- Opening Delimiter -

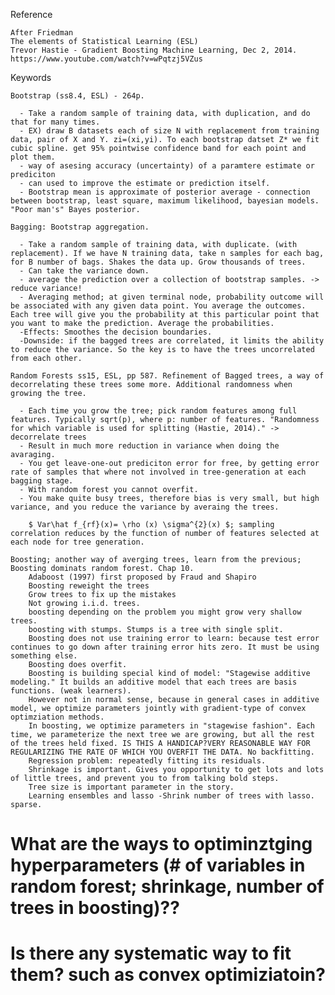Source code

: 

Reference

    After Friedman
    The elements of Statistical Learning (ESL)
    Trevor Hastie - Gradient Boosting Machine Learning, Dec 2, 2014. https://www.youtube.com/watch?v=wPqtzj5VZus

Keywords

    Bootstrap (ss8.4, ESL) - 264p. 

      - Take a random sample of training data, with duplication, and do that for many times. 
      - EX) draw B datasets each of size N with replacement from training data, pair of X and Y. zi=(xi,yi). To each bootstrap datset Z* we fit cubic spline. get 95% pointwise confidence band for each point and plot them. 
      - way of asesing accuracy (uncertainty) of a paramtere estimate or prediciton
      - can used to improve the estimate or prediction itself. 
      - Bootstrap mean is approximate of posterior average - connection between bootstrap, least square, maximum likelihood, bayesian models. "Poor man's" Bayes posterior. 

    Bagging: Bootstrap aggregation.

      - Take a random sample of training data, with duplicate. (with replacement). If we have N training data, take n samples for each bag, for B number of bags. Shakes the data up. Grow thousands of trees. 
      - Can take the variance down. 
      - average the prediction over a collection of bootstrap samples. -> reduce variance!
      - Averaging method; at given terminal node, probability outcome will be associated with any given data point. You average the outcomes. Each tree will give you the probability at this particular point that you want to make the prediction. Average the probabilities. 
      -Effects: Smoothes the decision boundaries. 
      -Downside: if the bagged trees are correlated, it limits the ability to reduce the variance. So the key is to have the trees uncorrelated from each other. 

    Random Forests ss15, ESL, pp 587. Refinement of Bagged trees, a way of decorrelating these trees some more. Additional randomness when growing the tree.

      - Each time you grow the tree; pick random features among full features. Typically sqrt(p), where p: number of features. "Randomness for which variable is used for splitting (Hastie, 2014)." -> decorrelate trees
      - Result in much more reduction in variance when doing the avaraging. 
      - You get leave-one-out prediciton error for free, by getting error rate of samples that where not involved in tree-generation at each bagging stage. 
      - With random forest you cannot overfit. 
      - You make quite busy trees, therefore bias is very small, but high variance, and you reduce the variance by averaing the trees. 

        $ Var\hat f_{rf}(x)= \rho (x) \sigma^{2}(x) $; sampling correlation reduces by the function of number of features selected at each node for tree generation.

    Boosting; another way of averging trees, learn from the previous; Boosting dominats random forest. Chap 10.
        Adaboost (1997) first proposed by Fraud and Shapiro
        Boosting reweight the trees
        Grow trees to fix up the mistakes
        Not growing i.i.d. trees.
        boosting depending on the problem you might grow very shallow trees.
        boosting with stumps. Stumps is a tree with single split.
        Boosting does not use training error to learn: because test error continues to go down after training error hits zero. It must be using something else.
        Boosting does overfit.
        Boosting is building special kind of model: "Stagewise additive modeling." It builds an additive model that each trees are basis functions. (weak learners).
        However not in normal sense, because in general cases in additive model, we optimize parameters jointly with gradient-type of convex optimziation methods.
        In boosting, we optimize parameters in "stagewise fashion". Each time, we parameterize the next tree we are growing, but all the rest of the trees held fixed. IS THIS A HANDICAP?VERY REASONABLE WAY FOR REGULARIZING THE RATE OF WHICH YOU OVERFIT THE DATA. No backfitting.
        Regression problem: repeatedly fitting its residuals.
        Shrinkage is important. Gives you opportunity to get lots and lots of little trees, and prevent you to from talking bold steps.
        Tree size is important parameter in the story.
        Learning ensembles and lasso -Shrink number of trees with lasso. sparse.

# What are the ways to optiminztging hyperparameters (# of variables in random forest; shrinkage, number of trees in boosting)??

# Is there any systematic way to fit them? such as convex optimiziatoin?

- Closing Delimiter -

EXERCISE DIRECTIONS: Every line of the material above should be repeated exactly, except for the pictures.

RESULT FOR THIS TASK:
Source code

: 

Reference

    After Friedman
    The elements of Statistical Learning (ESL)
    Trevor Hastie - Gradient Boosting Machine Learning, Dec 2, 2014. https://www.youtube.com/watch?v=wPqtzj5VZus

Keywords

    Bootstrap (ss8.4, ESL) - 264p. 

      - Take a random sample of training data, with duplication, and do that for many times. 
      - EX) draw B datasets each of size N with replacement from training data, pair of X and Y. zi=(xi,yi). To each bootstrap datset Z* we fit cubic spline. get 95% pointwise confidence band for each point and plot them. 
      - way of asesing accuracy (uncertainty) of a paramtere estimate or prediciton
      - can used to improve the estimate or prediction itself. 
      - Bootstrap mean is approximate of posterior average - connection between bootstrap, least square, maximum likelihood, bayesian models. "Poor man's" Bayes posterior. 

    Bagging: Bootstrap aggregation.

      - Take a random sample of training data, with duplicate. (with replacement). If we have N training data, take n samples for each bag, for B number of bags. Shakes the data up. Grow thousands of trees. 
      - Can take the variance down. 
      - average the prediction over a collection of bootstrap samples. -> reduce variance!
      - Averaging method; at given terminal node, probability outcome will be associated with any given data point. You average the outcomes. Each tree will give you the probability at this particular point that you want to make the prediction. Average the probabilities. 
      -Effects: Smoothes the decision boundaries. 
      -Downside: if the bagged trees are correlated, it limits the ability to reduce the variance. So the key is to have the trees uncorrelated from each other. 

    Random Forests ss15, ESL, pp 587. Refinement of Bagged trees, a way of decorrelating these trees some more. Additional randomness when growing the tree.

      - Each time you grow the tree; pick random features among full features. Typically sqrt(p), where p: number of features. "Randomness for which variable is used for splitting (Hastie, 2014)." -> decorrelate trees
      - Result in much more reduction in variance when doing the avaraging. 
      - You get leave-one-out prediciton error for free, by getting error rate of samples that where not involved in tree-generation at each bagging stage. 
      - With random forest you cannot overfit. 
      - You make quite busy trees, therefore bias is very small, but high variance, and you reduce the variance by averaing the trees. 

        $ Var\hat f_{rf}(x)= \rho (x) \sigma^{2}(x) $; sampling correlation reduces by the function of number of features selected at each node for tree generation.

    Boosting; another way of averging trees, learn from the previous; Boosting dominats random forest. Chap 10.
        Adaboost (1997) first proposed by Fraud and Shapiro
        Boosting reweight the trees
        Grow trees to fix up the mistakes
        Not growing i.i.d. trees.
        boosting depending on the problem you might grow very shallow trees.
        boosting with stumps. Stumps is a tree with single split.
        Boosting does not use training error to learn: because test error continues to go down after training error hits zero. It must be using something else.
        Boosting does overfit.
        Boosting is building special kind of model: "Stagewise additive modeling." It builds an additive model that each trees are basis functions. (weak learners).
        However not in normal sense, because in general cases in additive model, we optimize parameters jointly with gradient-type of convex optimziation methods.
        In boosting, we optimize parameters in "stagewise fashion". Each time, we parameterize the next tree we are growing, but all the rest of the trees held fixed. IS THIS A HANDICAP?VERY REASONABLE WAY FOR REGULARIZING THE RATE OF WHICH YOU OVERFIT THE DATA. No backfitting.
        Regression problem: repeatedly fitting its residuals.
        Shrinkage is important. Gives you opportunity to get lots and lots of little trees, and prevent you to from talking bold steps.
        Tree size is important parameter in the story.
        Learning ensembles and lasso -Shrink number of trees with lasso. sparse.

# What are the ways to optiminztging hyperparameters (# of variables in random forest; shrinkage, number of trees in boosting)??

# Is there any systematic way to fit them? such as convex optimiziatoin?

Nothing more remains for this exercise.